Rifugio Corsi da restaurare, ma il Cai non ha le risorse

La Società alpina delle Giulie chiede aiuto a enti e privati per rimetterlo a posto. Presto un concorso di idee rivolto agli architetti per realizzare un progetto

TARVISIO.«Vogliamo dare nuova vita alrifugio Guido Corsi». È un appello accorato alla politica, alle amministrazioni e anche ai privati quello che proviene dalla Società Alpina delle Giulie (Sag) di Trieste, proprietaria di uno dei rifugi alpini più belli e antichi della nostra regione.

Bello perché situato alle pendici di uno dei massicci più importanti e poderosi delle Alpi Giulie, il Jôf Fuart. Bello perché adagiato in una conca panoramica al culmine dell’Alta val Rio del Lago che apre lo sguardo sui versanti settentrionali del Monte Canin. Bello perché alto, vista la quota di 1850 metri in cui è adagiato. Utile punto di partenza e appoggio per itinerari su roccia ancora ben frequentati dagli alpinisti oltre che per traversate e anelli per escursionisti. Inoltre molto amato da sloveni e austriaci oltre che dagli italiani.

Il rifugio, che è stato gestito fino al 2018 da Cristiano Marcucci, ha 94 anni di vita e richiede un importante lavoro di ristrutturazione e ripristino, che comporterà, inclusa la fase di progettazione e reperimento fondi, tre o quattro anni di chiusura. Il manufatto, che ha settanta posti letto, presenta carenze strutturali e funzionali: abbisogna di rinforzi antisismici ai piani ed al sottotetto, sostituzione di pareti portanti in legno con altre in muratura, revisione di travi portanti di solai e tetto danneggiate dagli eventi atmosferici del 2013 e dalla tromba d’aria del dicembre 2017.

Presenta inoltre gravi carenze nei servizi igienici e negli spazi a disposizione di cucina e sale di ristorazione e nel ricovero invernale.

Un’impresa titanica, cui una sezione del Cai, non può far fronte da sola. «Consapevole dell’importanza sociale della struttura nel tessuto economico di Regione, Tarvisiano e Val Canale, la Società Alpina delle Giulie chiede aiuto ad istituzioni, enti, fondazioni, privati e a tutti coloro che vorranno mettersi al suo fianco per far ritornare operativo il rifugio Guido Corsi e restituirlo quindi rinnovato e moderno alla collettività».

I rifugi sono imprescindibili presidi per il turismo in quota, specialmente in tempi come i nostri, dove la domanda di spazi naturali per rigenerarsi dallo smog e dal sovraffollamento cittadino è cresciuta in maniera esponenziale negli ultimi vent’anni. Un appello legittimo che crea un legame storico con il passato, quando era grazie alla collettività che i rifugi nascevano, aprendo sottoscrizioni rivolte a tutti.

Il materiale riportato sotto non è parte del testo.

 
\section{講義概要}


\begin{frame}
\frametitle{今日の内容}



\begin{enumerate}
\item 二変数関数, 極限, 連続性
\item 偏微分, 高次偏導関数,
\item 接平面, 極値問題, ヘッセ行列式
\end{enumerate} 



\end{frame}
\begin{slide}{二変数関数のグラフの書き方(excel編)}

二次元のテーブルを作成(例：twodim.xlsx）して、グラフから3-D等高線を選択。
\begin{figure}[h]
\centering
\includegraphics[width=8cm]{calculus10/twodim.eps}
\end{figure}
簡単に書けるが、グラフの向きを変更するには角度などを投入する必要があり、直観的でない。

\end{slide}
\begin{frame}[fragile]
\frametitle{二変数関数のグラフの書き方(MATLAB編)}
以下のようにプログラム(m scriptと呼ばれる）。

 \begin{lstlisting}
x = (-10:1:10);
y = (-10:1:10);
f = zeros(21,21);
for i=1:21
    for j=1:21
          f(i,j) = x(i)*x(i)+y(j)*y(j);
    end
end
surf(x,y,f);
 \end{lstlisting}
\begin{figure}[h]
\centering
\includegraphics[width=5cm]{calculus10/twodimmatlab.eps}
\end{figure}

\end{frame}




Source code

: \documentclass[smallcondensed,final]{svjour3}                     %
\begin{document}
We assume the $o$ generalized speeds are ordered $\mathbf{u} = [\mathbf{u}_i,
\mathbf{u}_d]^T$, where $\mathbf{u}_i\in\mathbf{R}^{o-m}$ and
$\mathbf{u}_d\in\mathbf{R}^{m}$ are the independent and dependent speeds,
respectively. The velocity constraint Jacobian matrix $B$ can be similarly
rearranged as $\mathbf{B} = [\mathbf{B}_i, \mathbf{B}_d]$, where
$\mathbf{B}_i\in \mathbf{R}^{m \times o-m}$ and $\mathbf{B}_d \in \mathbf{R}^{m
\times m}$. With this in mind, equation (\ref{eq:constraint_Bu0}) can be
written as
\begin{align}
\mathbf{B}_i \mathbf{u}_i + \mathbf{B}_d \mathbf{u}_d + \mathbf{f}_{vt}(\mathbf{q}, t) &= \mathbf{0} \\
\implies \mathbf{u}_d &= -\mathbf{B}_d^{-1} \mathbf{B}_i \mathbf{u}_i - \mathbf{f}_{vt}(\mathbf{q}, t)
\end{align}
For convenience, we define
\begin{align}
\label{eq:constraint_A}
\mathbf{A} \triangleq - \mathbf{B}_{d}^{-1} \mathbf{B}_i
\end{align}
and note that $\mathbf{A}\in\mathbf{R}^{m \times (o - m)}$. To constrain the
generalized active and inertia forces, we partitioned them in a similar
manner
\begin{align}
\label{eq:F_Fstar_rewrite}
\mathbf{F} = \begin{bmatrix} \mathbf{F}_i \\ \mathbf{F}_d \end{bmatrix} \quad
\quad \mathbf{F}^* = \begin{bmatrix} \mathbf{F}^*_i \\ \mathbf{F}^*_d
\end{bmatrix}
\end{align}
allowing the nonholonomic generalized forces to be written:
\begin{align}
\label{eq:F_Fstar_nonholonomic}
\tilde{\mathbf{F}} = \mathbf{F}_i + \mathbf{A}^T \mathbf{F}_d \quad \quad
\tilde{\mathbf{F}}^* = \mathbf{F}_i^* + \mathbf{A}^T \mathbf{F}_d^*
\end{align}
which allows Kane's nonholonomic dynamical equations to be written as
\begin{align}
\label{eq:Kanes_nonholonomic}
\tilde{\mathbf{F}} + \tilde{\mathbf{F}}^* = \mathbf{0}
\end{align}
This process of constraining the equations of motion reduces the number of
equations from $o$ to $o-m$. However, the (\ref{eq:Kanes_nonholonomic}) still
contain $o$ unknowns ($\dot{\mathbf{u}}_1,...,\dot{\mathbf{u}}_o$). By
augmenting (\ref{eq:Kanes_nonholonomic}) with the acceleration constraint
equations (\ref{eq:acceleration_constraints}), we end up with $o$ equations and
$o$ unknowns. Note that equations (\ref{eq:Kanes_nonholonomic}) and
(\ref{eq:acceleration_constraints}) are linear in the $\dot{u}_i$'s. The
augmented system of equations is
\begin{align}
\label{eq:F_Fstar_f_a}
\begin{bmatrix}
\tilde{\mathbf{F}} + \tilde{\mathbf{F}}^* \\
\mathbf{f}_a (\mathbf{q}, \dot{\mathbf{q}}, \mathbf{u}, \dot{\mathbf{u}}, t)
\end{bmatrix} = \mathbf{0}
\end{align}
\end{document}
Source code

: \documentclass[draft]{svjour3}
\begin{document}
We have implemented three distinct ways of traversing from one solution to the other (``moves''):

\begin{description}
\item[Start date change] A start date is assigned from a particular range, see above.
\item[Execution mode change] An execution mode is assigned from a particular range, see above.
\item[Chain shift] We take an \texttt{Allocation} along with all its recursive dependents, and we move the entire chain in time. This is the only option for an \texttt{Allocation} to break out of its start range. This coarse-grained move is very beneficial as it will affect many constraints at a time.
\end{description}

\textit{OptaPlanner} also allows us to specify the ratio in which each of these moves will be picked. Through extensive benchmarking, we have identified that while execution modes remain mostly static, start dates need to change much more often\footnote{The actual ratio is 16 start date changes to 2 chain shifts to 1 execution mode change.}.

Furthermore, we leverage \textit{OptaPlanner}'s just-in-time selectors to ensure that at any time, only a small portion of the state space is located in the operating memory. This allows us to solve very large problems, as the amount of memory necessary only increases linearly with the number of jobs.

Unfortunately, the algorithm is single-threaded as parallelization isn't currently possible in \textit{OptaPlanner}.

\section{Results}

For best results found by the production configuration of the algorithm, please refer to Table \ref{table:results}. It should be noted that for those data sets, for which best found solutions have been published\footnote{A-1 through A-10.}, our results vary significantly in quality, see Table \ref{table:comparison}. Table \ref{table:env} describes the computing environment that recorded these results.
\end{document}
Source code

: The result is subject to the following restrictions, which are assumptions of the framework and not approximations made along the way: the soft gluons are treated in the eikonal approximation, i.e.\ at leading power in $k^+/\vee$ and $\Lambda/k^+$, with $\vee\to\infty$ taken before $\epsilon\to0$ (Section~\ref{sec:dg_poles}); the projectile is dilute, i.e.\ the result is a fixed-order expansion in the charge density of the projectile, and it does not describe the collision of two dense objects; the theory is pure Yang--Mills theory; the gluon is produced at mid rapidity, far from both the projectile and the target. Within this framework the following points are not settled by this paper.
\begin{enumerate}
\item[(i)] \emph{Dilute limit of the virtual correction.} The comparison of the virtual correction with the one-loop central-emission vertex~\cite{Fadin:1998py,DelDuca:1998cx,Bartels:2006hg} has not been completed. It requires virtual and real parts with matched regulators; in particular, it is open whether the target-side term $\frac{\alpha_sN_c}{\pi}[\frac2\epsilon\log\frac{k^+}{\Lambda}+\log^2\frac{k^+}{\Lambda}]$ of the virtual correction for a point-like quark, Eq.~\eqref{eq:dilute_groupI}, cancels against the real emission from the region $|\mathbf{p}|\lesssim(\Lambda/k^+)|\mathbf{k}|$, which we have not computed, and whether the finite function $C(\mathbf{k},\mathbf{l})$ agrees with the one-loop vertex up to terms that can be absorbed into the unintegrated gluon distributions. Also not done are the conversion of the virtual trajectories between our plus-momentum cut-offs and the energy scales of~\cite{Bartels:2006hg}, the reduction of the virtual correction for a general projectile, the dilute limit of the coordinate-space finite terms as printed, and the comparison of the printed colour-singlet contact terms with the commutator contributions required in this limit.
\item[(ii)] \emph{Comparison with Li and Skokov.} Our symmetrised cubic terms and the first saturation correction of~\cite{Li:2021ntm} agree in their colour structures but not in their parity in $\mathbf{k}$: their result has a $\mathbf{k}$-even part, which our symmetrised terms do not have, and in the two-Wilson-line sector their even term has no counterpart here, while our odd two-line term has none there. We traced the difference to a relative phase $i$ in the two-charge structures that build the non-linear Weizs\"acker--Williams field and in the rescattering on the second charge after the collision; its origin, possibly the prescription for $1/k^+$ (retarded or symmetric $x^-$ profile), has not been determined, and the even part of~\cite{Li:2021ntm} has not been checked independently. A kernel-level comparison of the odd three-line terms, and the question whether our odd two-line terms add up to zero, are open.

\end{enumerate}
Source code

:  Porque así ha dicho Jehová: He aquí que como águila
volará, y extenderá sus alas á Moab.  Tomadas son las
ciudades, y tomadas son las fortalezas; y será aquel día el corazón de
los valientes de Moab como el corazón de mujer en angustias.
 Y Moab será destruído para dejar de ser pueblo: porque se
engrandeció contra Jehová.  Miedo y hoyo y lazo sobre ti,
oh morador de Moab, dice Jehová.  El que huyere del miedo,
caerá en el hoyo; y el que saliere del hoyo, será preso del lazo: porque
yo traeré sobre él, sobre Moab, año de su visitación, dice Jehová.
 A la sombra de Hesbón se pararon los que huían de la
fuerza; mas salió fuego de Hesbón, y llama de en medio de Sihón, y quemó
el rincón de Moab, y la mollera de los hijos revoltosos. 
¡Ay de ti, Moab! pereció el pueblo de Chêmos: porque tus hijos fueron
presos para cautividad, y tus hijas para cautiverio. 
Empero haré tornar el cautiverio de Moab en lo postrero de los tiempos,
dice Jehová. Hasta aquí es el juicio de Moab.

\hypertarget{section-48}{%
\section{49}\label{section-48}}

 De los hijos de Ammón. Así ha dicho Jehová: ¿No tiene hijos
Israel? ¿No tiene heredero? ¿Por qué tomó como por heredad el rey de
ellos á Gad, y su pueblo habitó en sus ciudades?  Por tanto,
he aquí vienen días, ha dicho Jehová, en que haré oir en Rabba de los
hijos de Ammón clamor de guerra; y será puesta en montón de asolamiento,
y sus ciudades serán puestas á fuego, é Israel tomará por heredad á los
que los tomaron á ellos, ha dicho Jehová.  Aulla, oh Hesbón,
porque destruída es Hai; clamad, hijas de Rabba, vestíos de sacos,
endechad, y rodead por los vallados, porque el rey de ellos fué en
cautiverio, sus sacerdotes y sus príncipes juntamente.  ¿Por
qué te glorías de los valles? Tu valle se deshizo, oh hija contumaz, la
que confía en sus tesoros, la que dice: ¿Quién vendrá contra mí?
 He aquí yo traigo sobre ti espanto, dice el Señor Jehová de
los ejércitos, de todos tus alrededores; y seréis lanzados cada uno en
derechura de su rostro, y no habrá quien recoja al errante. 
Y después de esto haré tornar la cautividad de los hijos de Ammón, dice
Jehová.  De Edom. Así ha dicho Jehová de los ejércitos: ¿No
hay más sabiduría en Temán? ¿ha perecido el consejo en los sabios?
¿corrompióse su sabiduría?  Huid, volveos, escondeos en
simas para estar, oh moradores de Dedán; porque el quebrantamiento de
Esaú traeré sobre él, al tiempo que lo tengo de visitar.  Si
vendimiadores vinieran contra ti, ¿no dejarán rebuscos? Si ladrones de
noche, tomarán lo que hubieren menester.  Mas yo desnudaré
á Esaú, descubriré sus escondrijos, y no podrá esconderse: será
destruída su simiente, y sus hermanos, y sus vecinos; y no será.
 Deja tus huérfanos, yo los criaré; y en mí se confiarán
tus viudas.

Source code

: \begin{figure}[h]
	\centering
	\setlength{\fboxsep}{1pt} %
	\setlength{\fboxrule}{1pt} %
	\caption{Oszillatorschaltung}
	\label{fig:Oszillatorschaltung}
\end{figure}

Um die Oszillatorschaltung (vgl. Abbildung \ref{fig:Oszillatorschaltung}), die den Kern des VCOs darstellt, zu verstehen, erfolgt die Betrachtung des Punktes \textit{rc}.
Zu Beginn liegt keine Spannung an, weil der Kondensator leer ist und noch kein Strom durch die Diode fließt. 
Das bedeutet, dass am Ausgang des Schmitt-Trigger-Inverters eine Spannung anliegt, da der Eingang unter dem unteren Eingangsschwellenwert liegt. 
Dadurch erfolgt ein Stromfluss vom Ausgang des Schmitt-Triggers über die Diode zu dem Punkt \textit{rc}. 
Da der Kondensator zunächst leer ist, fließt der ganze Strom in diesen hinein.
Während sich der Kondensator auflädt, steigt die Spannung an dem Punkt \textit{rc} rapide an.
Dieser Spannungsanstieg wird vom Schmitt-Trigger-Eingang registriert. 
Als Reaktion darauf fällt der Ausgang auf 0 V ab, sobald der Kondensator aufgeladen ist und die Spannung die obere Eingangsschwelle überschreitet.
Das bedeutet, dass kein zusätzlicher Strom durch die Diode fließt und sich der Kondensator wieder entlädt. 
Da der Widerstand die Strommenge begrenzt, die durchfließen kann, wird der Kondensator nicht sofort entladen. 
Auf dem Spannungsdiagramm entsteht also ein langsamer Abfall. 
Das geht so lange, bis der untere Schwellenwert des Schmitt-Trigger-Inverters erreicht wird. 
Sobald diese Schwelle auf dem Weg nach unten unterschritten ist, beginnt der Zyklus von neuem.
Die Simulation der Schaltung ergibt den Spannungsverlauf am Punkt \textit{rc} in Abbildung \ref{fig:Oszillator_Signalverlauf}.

La Sag lancerà a breve un concorso di idee rivolto ad architetti «di provata esperienza nell’ambito di realizzazioni in alta quota», avendo raccolto a fine gennaio già una quarantina di manifestazioni d’interesse, delle quali ne verranno selezionate una decina: «Nella progettazione si dovranno mettere in considerazione il breve periodo estivo in cui è consentita l’operabilità, l’estrema variabilità delle condizioni climatiche e l’obiettiva complicata accessibilità del sito, raggiungibile nell’ultimo tratto solamente a piedi o con elitrasporto.

Si dovrà inoltre valutare l’opportunità o meno di mantenere per intero la struttura esistente, limitando in tal modo costose demolizioni con relativo trasporto a valle dei materiali di risulta e verificare la consistenza fondazionale, oggi non nota, del sedime». Ci auguriamo che la politica, a livello regionale e locale, sia sensibile a questo appello, nell’interesse di tutti, affinché il rifugio riapra il prima possibile.